We will take firm action against tenants who do not pay their rent. We have a strict policy on rent and service charge arrears. Maintaining low arrears enables us to keep our rents affordable.

If you don’t pay your rent and service charge in full and on time, we have the right to take you to court for permission to evict you and to recover the money you owe.

We would much rather you came to an agreement with us to pay what you owe – either all in one go, or by making regular payments towards your arrears. So, you should always contact us if you are having difficulties.

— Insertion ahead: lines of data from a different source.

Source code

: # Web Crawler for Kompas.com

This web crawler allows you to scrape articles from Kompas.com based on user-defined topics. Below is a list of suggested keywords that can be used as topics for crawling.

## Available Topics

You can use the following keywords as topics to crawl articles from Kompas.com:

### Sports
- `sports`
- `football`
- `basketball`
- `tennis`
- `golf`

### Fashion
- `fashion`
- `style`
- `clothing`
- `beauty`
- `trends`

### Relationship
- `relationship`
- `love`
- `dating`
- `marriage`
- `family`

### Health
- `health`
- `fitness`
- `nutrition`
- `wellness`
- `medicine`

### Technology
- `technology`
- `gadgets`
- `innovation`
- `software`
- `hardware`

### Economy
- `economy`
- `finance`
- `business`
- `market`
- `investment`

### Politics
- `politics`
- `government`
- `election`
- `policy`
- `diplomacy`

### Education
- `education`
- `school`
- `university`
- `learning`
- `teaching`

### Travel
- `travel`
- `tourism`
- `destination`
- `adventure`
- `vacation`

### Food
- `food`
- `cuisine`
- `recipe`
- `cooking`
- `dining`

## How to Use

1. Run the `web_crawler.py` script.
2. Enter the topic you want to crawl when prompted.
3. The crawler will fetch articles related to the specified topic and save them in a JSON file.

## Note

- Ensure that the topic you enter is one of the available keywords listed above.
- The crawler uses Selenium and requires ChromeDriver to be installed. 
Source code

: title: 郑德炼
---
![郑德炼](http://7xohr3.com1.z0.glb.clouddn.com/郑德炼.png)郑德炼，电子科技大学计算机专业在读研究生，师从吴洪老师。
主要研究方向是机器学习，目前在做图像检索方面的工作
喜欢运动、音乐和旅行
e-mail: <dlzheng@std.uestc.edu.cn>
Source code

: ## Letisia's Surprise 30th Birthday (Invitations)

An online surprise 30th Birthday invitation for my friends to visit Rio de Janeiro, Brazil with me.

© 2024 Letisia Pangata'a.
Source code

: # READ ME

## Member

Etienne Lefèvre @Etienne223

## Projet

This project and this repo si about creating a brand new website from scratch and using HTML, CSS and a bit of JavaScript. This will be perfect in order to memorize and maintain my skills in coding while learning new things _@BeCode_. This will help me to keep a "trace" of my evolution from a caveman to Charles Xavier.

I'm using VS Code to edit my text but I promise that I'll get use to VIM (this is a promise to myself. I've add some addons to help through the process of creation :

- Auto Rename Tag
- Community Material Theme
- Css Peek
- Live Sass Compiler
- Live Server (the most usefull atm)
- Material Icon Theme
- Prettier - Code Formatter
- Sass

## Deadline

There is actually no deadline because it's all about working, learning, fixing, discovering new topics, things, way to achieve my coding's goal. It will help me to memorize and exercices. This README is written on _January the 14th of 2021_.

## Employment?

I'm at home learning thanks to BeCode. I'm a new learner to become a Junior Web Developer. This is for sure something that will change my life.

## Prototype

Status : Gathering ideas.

See also our web page on Managing your finances.

How to avoid legal action

  • Pay your rent and service charge regularly in advance from the start of your tenancy.
  • If you fall behind, contact us and explain why. Don’t ignore the letters we send you.
  • If you have fallen into arrears and made an agreement with us to clear your debt, you must keep to this agreement. Contact your housing officer immediately if you can’t do this for any reason.

If you claim benefits

You are still responsible for paying your rent and service charge on time and in full, even if you use benefits towards the cost.

To avoid legal action, you need to do the following.  

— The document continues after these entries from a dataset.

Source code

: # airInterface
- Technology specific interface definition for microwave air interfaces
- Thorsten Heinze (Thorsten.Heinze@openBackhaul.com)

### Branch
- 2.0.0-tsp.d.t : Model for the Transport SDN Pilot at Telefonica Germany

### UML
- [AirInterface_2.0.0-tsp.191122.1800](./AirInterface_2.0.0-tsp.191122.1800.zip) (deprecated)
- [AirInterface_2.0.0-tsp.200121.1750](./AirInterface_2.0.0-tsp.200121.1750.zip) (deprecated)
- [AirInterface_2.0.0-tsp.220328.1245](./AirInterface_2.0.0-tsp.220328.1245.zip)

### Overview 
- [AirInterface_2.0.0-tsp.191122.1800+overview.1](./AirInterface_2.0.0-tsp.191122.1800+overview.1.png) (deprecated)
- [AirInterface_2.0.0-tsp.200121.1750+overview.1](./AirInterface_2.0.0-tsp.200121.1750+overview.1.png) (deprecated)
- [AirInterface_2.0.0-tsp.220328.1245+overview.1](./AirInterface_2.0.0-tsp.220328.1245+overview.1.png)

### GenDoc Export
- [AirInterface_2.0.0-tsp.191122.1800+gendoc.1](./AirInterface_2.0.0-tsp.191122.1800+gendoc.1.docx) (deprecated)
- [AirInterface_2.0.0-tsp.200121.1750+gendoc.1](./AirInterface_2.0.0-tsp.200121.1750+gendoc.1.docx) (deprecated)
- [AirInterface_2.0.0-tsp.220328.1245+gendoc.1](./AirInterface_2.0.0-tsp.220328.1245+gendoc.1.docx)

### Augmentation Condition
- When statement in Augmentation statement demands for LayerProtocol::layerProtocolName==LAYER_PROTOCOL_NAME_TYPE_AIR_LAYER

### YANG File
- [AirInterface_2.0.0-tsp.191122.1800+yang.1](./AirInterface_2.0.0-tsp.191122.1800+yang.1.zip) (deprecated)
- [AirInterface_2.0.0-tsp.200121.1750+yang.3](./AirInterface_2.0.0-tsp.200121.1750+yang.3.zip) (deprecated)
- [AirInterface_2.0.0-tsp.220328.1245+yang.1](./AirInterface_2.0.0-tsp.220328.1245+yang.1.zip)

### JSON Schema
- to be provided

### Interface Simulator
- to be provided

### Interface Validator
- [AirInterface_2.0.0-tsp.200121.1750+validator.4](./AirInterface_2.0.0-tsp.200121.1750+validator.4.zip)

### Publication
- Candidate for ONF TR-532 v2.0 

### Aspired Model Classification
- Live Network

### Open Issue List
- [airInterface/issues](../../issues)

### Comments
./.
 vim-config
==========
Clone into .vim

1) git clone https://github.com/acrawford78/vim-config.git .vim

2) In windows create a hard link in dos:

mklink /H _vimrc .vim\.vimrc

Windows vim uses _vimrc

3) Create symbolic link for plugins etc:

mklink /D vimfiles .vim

  • When claiming Housing Benefit or Universal Credit, make sure you send all the necessary documents – including details of your income if you are working and/or confirmation of any benefits you get from the DWP.
  • Get a receipt to prove you have made a claim and give us a copy.
  • Remember, it is your responsibility to chase the claim, not ours.
  • Tell the Housing Benefit office or the DWP if any changes in your household might affect the amount of housing benefit you are eligible for. These changes could include the following.
    • You or your partner stop or start getting other benefits.
    • You or your partner’s savings go up or down.
    • Someone (not including your partner or children) over the age of 18 starts living in your home.
    • You move out.
    • Someone else moves into your home.
    • Your children leave school or move away from home.
    • You go into hospital for more than six weeks.
  • Make sure you request any backdating of benefit quickly – backdating is only possible for a limited time.
  • Be aware that the Housing Benefit office and the DWP target fraud and may visit you in your home.